All his choices work superbly in this volume, so that the story reads with a scope that is reminiscent of a summer blockbuster in the best sense. As someone else said, it's like the pages are a really good, very polished storyboard for a movie of the graphic novel. Although my ideal would be for the tighter, more conservative Adam Kubert anatomy of his early career, to be fused with his present cinematic approach to page layout, I still think readers will be delighted by the different feel and scope of the art in this volume. It's just a pity Kubert wasn't disciplined enough to get the art out in a more timely fashion, or to have stuck around on Superman for a little longer. To be sure, part of the negativity initially associated with this story is related to the delays he caused to finishing it, and so that may explain why some are reluctant to give him the kudos he deserves. It's an all round pity, because he could have had a more lasting influence if he stuck around, but his brief work here is memorable nonetheless.

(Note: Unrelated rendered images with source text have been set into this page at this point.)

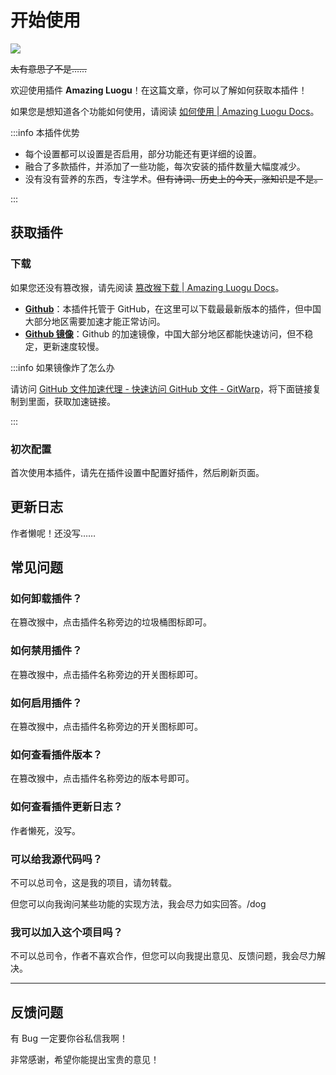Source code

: # 开始使用

![](https://cdn.luogu.com.cn/upload/image_hosting/id2najwt.png)

~~太有意思了不是……~~

欢迎使用插件 **Amazing Luogu**！在这篇文章，你可以了解如何获取本插件！

如果您是想知道各个功能如何使用，请阅读 [如何使用 | Amazing Luogu Docs](./info.html)。

:::info 本插件优势

- 每个设置都可以设置是否启用，部分功能还有更详细的设置。
- 融合了多款插件，并添加了一些功能，每次安装的插件数量大幅度减少。
- 没有没有营养的东西，专注学术。~~但有诗词、历史上的今天，涨知识是不是。~~

:::

## 获取插件

### 下载

如果您还没有篡改猴，请先阅读 [篡改猴下载 | Amazing Luogu Docs](./cuangaihou.html)。

- **[Github](https://github.com/zym2013/Amazing-Luogu/blob/main/index.user.js)**：本插件托管于 GitHub，在这里可以下载最最新版本的插件，但中国大部分地区需要加速才能正常访问。
- **[Github 镜像](http://gh.halonice.com/https://raw.githubusercontent.com/zym2013/Amazing-Luogu/refs/heads/main/index.user.js)**：Github 的加速镜像，中国大部分地区都能快速访问，但不稳定，更新速度较慢。

:::info 如果镜像炸了怎么办

请访问 [GitHub 文件加速代理 - 快速访问 GitHub 文件 - GitWarp](https://www.gitwarp.com/)，将下面链接复制到里面，获取加速链接。

:::

### 初次配置

首次使用本插件，请先在插件设置中配置好插件，然后刷新页面。

## 更新日志

作者懒呢！还没写……

## 常见问题

### 如何卸载插件？

在篡改猴中，点击插件名称旁边的垃圾桶图标即可。

### 如何禁用插件？

在篡改猴中，点击插件名称旁边的开关图标即可。

### 如何启用插件？

在篡改猴中，点击插件名称旁边的开关图标即可。

### 如何查看插件版本？

在篡改猴中，点击插件名称旁边的版本号即可。

### 如何查看插件更新日志？

作者懒死，没写。

### 可以给我源代码吗？

不可以总司令，这是我的项目，请勿转载。

但您可以向我询问某些功能的实现方法，我会尽力如实回答。/dog

### 我可以加入这个项目吗？

不可以总司令，作者不喜欢合作，但您可以向我提出意见、反馈问题，我会尽力解决。

---

## 反馈问题

有 Bug 一定要你谷私信我啊！

非常感谢，希望你能提出宝贵的意见！
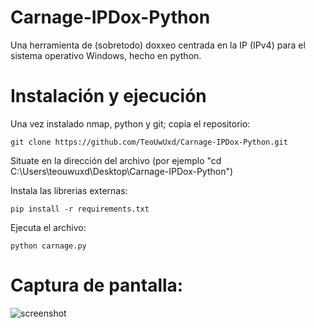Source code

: # Carnage-IPDox-Python
Una herramienta de (sobretodo) doxxeo centrada en la IP (IPv4) para el sistema operativo Windows, hecho en python.

# Instalación  y ejecución

Una vez instalado nmap, python y git; copia el repositorio:

    git clone https://github.com/TeoUwUxd/Carnage-IPDox-Python.git
    
Situate en la dirección del archivo (por ejemplo "cd C:\Users\teouwuxd\Desktop\Carnage-IPDox-Python")

Instala las librerias externas:

    pip install -r requirements.txt

Ejecuta el archivo:

    python carnage.py
    
# Captura de pantalla:

![screenshot](https://user-images.githubusercontent.com/93826981/147876349-fd9b06d8-8209-48ba-bdae-5c3b3697996a.png)
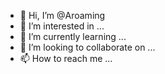 - 👋 Hi, I’m @Aroaming
- 👀 I’m interested in ...
- 🌱 I’m currently learning ...
- 💞️ I’m looking to collaborate on ...
- 📫 How to reach me ...

<!---
Aroaming/Aroaming is a ✨ special ✨ repository because its `README.md` (this file) appears on your GitHub profile.
You can click the Preview link to take a look at your changes.
--->

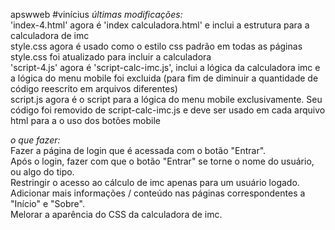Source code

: ﻿apswweb
#vinícius
*últimas modificações:*  
'index-4.html' agora é 'index calculadora.html' e inclui a estrutura para a calculadora de imc  
style.css agora é usado como o estilo css padrão em todas as páginas  
style.css foi atualizado para incluir a calculadora  
'script-4.js' agora é 'script-calc-imc.js', inclui a lógica da calculadora imc e a lógica do menu mobile foi excluida (para fim de diminuir a quantidade de código reescrito em arquivos diferentes)  
script.js agora é o script para a lógica do menu mobile exclusivamente. Seu código foi removido de script-calc-imc.js e deve ser usado em cada arquivo html para a o uso dos botões mobile  

*o que fazer:*  
Fazer a página de login que é acessada com o botão "Entrar".  
Após o login, fazer com que o botão "Entrar" se torne o nome do usuário, ou algo do tipo.  
Restringir o acesso ao cálculo de imc apenas para um usuário logado.  
Adicionar mais informações / conteúdo nas páginas correspondentes a "Início" e "Sobre".  
Melorar a aparência do CSS da calculadora de imc.  
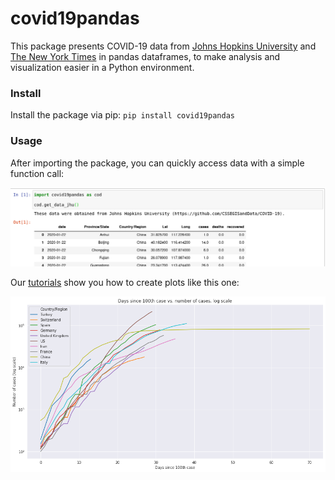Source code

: # covid19pandas
This package presents COVID-19 data from [Johns Hopkins University](https://github.com/CSSEGISandData/COVID-19) and [The New York Times](https://github.com/nytimes/covid-19-data) in pandas dataframes, to make analysis and visualization easier in a Python environment.

### Install
Install the package via pip: `pip install covid19pandas`

### Usage
After importing the package, you can quickly access data with a simple function call:

![Usage demo](https://raw.githubusercontent.com/PayneLab/covid19pandas/master/docs/images/covid19pandas_basic_usage.png)

Our [tutorials](https://github.com/PayneLab/covid19pandas/tree/master/docs) show you how to create plots like this one:

![Plot_demo](https://raw.githubusercontent.com/PayneLab/covid19pandas/master/docs/images/covid19pandas_plot_demo.png)
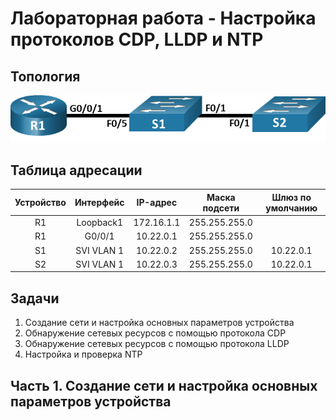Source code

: # Лабораторная работа - Настройка протоколов CDP, LLDP и NTP
## Топология
![alt text](https://github.com/V1RaJ97/OTUS-NE/blob/0fee2788781863ae5fc4ee2b8eb97cb1f19308f4/Labs/Lab13/%D0%A2%D0%BE%D0%BF%D0%BE%D0%BB%D0%BE%D0%B3%D0%B8%D1%8F.png)
## Таблица адресации

| Устройство |     Интерфейс    |    IP-адрес    | Маска подсети | Шлюз по умолчанию |
|:----------:|:----------------:|:--------------:|:-------------:|:-----------------:|
|     R1     |     Loopback1    |   172.16.1.1   | 255.255.255.0 |                   |
|     R1     |      G0/0/1      |   10.22.0.1    | 255.255.255.0 |                   |
|     S1     |    SVI VLAN 1    |   10.22.0.2    | 255.255.255.0 |     10.22.0.1     | 
|     S2     |    SVI VLAN 1    |   10.22.0.3    | 255.255.255.0 |     10.22.0.1     |

## Задачи
1. Создание сети и настройка основных параметров устройства
2. Обнаружение сетевых ресурсов с помощью протокола CDP
3. Обнаружение сетевых ресурсов с помощью протокола LLDP
4. Настройка и проверка NTP

## Часть 1. Создание сети и настройка основных параметров устройства
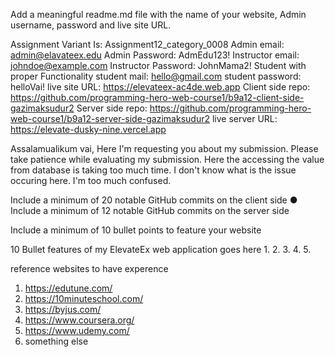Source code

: Add a meaningful readme.md file with the name of your website, Admin
username, password and live site URL.


Assignment Variant Is: Assignment12_category_0008
Admin email: admin@elavateex.edu
Admin Password: AdmEdu123!
Instructor email: johndoe@example.com
Instructor Password: JohnMama2!
Student with proper Functionality
student mail: hello@gmail.com
student password: helloVai!
live site URL: https://elevateex-ac4de.web.app
Client side repo: https://github.com/programming-hero-web-course1/b9a12-client-side-gazimaksudur2
Server side repo: https://github.com/programming-hero-web-course1/b9a12-server-side-gazimaksudur2
live server URL: https://elevate-dusky-nine.vercel.app

Assalamualikum vai,
Here I'm requesting you about my submission. Please take patience while evaluating my submission. Here the accessing the value from database is taking too much time.
I don't know what is the issue occuring here. I'm too much confused.

Include a minimum of 20 notable GitHub commits on the client side
● Include a minimum of 12 notable GitHub commits on the server side

 Include a minimum of 10 bullet points to feature your website
 
 10 Bullet features of my ElevateEx web application goes here
 1.
 2.
 3.
 4.
 5.



reference websites to have experence 
1. https://edutune.com/
2. https://10minuteschool.com/
3. https://byjus.com/
4. https://www.coursera.org/
5. https://www.udemy.com/
6. something else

My only complaint about this volume is the very silly, ill-advised gimmick on DC's part of including the 3D glasses as a cut out in the middle of the volume, and worst, actually having the part of the story taking place in the Zone rendered in a fuzzy, "3D" ready way. As it turns out, if you don't want to use the glasses, the art in a 5th of the book is basically indecipherable to you. This kind of gimmick is completely stupid. I can maybe understand offering a "3D" version of the story as a single issue when it originally came out, but surely DC should offer readers the option to buy a non "gimmicked" version and to see the regular art if they wanted. "3D" glasses in a hardcover edition makes no sense, and suggests to me this volume is for kids. I've therefore deducted one star for a boneheaded decision by DC.
Overall though, I think everyone who reads this volume will come away happy. Coupled with the dynamic, creative and cinematic art, the characters in the story seem like the versions most people know and remember, even if they aren't regular readers of the Man of Steel's adventures. And all elements of a strong, clear, brisk plot, a great trio of villains, and heroes who are likeable and lovingly handled, make for a great time reading.